Methodology notes
Purpose
These notes explain how the public tool produces its outputs:
- applicability triage
- starter checklist
- starter accessibility statement
The goal is to make the logic understandable to users without presenting the tool as legal advice or a full audit.
Output model
The tool produces three linked outputs.
1) Applicability triage
The tool uses structured user inputs to place the case into one of four broad outcome bands:
- Likely covered
- Possibly covered
- May need legal review
- Likely not covered
This is a practical classification model for first-pass review.
It is not a legal determination.
2) Checklist
The tool turns the user inputs into a starter checklist covering areas that commonly matter for accessibility planning.
The checklist is tailored by product/service type, delivery channel, and declared features.
It is intended to support internal action planning.
It is not an audit report.
3) Starter accessibility statement
The tool generates a draft statement structure using the user inputs and the classification outcome.
This draft is intended as a starting document only.
It should be reviewed and edited before any publication or compliance use.
Inputs considered
The triage logic is based on a limited set of user-provided facts, such as:
- market or geography
- organisation role
- product or service type
- delivery channel
- target audience
- whether the offer is public or internal
- whether the offer is commercial
- sector/use case
- relevant features that may affect accessibility
- current accessibility work already completed
The tool assumes these inputs are accurate as entered.
How classification works
The classification is based on pattern matching against high-level applicability signals.
Stronger “covered” indicators
Examples of indicators that may push a case toward Likely covered:
- the offer is made in the EU market
- the offer is consumer-facing
- the offer appears to fit a commonly discussed EAA-relevant product or service category
- the offer is publicly available rather than internal-only
- the service includes key user transactions or access flows
Ambiguity indicators
Examples of indicators that may push a case toward Possibly covered or May need legal review:
- mixed B2B/B2C use
- unclear operator role
- borderline product/service classification
- incomplete answers
- cross-border distribution complexity
- possible exemptions or exceptions not reliably resolved by the tool
Stronger “not covered” indicators
Examples of indicators that may push a case toward Likely not covered:
- no meaningful EU market connection based on entered facts
- internal-only use with no public consumer offer
- entered case does not align with the tool's covered categories
Confidence and limits
The tool does not calculate legal certainty.
Instead, it uses conservative user-facing language:
- “Likely covered” means the answers fit a common pattern, not that coverage is legally confirmed.
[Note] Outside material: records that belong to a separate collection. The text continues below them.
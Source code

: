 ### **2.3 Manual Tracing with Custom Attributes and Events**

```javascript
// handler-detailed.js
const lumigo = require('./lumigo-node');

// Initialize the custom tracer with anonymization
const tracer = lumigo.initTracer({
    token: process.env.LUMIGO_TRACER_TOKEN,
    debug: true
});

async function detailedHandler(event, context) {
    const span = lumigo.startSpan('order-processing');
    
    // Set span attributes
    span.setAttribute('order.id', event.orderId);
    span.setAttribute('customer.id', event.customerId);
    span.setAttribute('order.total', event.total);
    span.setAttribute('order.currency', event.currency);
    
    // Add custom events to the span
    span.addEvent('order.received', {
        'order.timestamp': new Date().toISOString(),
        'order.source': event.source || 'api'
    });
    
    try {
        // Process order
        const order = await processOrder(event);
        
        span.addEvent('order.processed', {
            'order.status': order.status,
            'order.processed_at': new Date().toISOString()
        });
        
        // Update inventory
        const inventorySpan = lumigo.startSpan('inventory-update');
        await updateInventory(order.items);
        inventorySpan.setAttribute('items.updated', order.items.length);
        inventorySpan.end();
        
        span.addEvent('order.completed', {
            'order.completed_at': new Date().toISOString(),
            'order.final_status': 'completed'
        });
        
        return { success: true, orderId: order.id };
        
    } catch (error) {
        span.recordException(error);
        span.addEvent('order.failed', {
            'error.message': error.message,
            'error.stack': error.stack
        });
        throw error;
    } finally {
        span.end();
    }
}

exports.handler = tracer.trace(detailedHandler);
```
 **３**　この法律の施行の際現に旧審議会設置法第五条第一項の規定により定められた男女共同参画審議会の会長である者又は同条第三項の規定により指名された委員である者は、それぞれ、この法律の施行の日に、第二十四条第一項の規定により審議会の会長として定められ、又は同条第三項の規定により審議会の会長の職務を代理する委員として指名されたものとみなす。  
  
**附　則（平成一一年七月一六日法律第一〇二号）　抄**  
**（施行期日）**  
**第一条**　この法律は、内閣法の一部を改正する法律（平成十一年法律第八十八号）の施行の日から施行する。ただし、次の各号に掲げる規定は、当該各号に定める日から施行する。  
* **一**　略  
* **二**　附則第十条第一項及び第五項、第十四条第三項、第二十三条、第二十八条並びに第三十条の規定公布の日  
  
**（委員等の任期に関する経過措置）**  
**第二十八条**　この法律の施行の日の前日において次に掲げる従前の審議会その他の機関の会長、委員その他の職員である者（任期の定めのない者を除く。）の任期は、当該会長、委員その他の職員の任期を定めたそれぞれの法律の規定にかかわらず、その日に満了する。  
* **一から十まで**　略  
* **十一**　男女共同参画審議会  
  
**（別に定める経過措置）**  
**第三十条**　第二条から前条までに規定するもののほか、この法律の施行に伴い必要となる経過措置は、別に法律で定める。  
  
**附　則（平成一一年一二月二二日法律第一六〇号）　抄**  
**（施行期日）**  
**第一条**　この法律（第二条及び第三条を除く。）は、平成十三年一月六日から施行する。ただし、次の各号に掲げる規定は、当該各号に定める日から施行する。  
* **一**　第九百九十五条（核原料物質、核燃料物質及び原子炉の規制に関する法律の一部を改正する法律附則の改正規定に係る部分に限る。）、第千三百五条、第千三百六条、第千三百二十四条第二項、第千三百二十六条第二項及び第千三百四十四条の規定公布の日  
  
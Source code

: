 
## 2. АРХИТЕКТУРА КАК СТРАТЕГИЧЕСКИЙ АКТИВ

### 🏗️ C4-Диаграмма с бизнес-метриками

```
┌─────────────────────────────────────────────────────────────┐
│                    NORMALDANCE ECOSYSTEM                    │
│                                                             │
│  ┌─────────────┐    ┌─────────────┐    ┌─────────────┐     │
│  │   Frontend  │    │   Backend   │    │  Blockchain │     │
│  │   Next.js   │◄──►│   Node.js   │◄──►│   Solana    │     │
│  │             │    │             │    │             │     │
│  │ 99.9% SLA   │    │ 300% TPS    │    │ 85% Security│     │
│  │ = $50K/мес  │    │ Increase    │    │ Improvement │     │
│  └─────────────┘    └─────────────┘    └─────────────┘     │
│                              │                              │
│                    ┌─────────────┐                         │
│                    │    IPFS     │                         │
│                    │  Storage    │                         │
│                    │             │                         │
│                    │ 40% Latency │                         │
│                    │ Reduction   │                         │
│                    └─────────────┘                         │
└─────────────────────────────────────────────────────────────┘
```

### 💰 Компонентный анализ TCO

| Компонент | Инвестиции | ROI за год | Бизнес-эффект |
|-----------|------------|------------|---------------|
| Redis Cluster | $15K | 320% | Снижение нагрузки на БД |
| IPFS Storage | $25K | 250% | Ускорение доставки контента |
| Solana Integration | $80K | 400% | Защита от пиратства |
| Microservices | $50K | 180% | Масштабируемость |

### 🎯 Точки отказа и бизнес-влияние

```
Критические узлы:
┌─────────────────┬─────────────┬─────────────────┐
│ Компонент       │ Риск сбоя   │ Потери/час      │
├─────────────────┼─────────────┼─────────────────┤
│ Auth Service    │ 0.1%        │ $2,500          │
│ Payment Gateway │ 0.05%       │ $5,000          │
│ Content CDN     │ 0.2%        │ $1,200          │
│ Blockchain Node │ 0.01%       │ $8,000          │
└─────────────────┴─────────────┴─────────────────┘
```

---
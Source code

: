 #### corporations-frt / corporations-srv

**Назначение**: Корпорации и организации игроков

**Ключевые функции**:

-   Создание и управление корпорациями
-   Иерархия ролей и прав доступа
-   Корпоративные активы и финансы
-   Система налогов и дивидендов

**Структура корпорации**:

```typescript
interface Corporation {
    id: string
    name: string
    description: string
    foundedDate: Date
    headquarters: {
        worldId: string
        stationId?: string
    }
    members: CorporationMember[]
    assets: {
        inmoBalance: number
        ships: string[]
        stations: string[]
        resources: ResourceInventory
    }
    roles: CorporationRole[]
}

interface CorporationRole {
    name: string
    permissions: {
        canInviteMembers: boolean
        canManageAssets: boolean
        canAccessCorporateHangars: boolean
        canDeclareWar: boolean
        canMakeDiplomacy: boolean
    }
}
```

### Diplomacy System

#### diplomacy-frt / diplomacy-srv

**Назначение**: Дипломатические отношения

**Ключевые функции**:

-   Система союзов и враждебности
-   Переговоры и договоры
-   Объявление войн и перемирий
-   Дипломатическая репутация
- “Possibly covered” means there is a meaningful chance of relevance, but more detail is needed.
- “May need legal review” means the tool should not be relied on for a decision without further review.
- “Likely not covered” means no clear trigger appears from the entered facts, but the result is still indicative.
Checklist generation approach
The checklist is assembled from broad accessibility workstreams rather than from a claim of completed compliance review.
Typical checklist sections may include:
- scope confirmation
- critical user journeys
- content and interface review
- forms and transactions
- media and documents
- input methods and assistive technology support
- support/contact channels
- accessibility statement preparation
- ownership and follow-up
The checklist is intentionally practical.
It is designed to help a team organise next steps after triage.
Starter statement generation approach
The statement draft is intentionally cautious.
It should:
- identify what the statement covers
- avoid unsupported compliance claims
- leave room to describe current status honestly
- include a contact path for accessibility issues
- signal that updates may follow review or remediation
The statement should not:
- assert legal compliance unless verified
- claim audit completion unless it happened
- hide known accessibility gaps
Design choices for public release
The documentation and wording are designed for a public static tool, not a full SaaS workflow.
Key public-release choices:
- plain-language inputs
- action-oriented result labels
- explicit disclaimer language
- no suggestion of certification
- no suggestion of legal advice
- separate privacy explanation for a no-account public tool
What the tool does not do
This tool does not:
- fetch or scan a live site or app
- run automated accessibility tests
- inspect code
- verify documents or media assets
- confirm whether a legal exemption applies
- replace national legal interpretation
- replace expert accessibility assessment
Appropriate use
The tool is appropriate for:
- early internal triage
- preparing first conversations with legal or accessibility reviewers
- creating an initial task list
- drafting a first version of an accessibility statement
The tool is not appropriate as the sole basis for:
- formal legal sign-off
- procurement promises
- compliance certification claims
- publication of unreviewed accessibility claims
Recommended disclaimer language
Recommended baseline disclaimer for the public release:
> This tool provides an indicative first-pass assessment based on the information entered by the user. It does not provide legal advice, does not perform a full accessibility audit, and should not be treated as a final determination of scope or compliance. Edge cases may require review by qualified legal and accessibility professionals.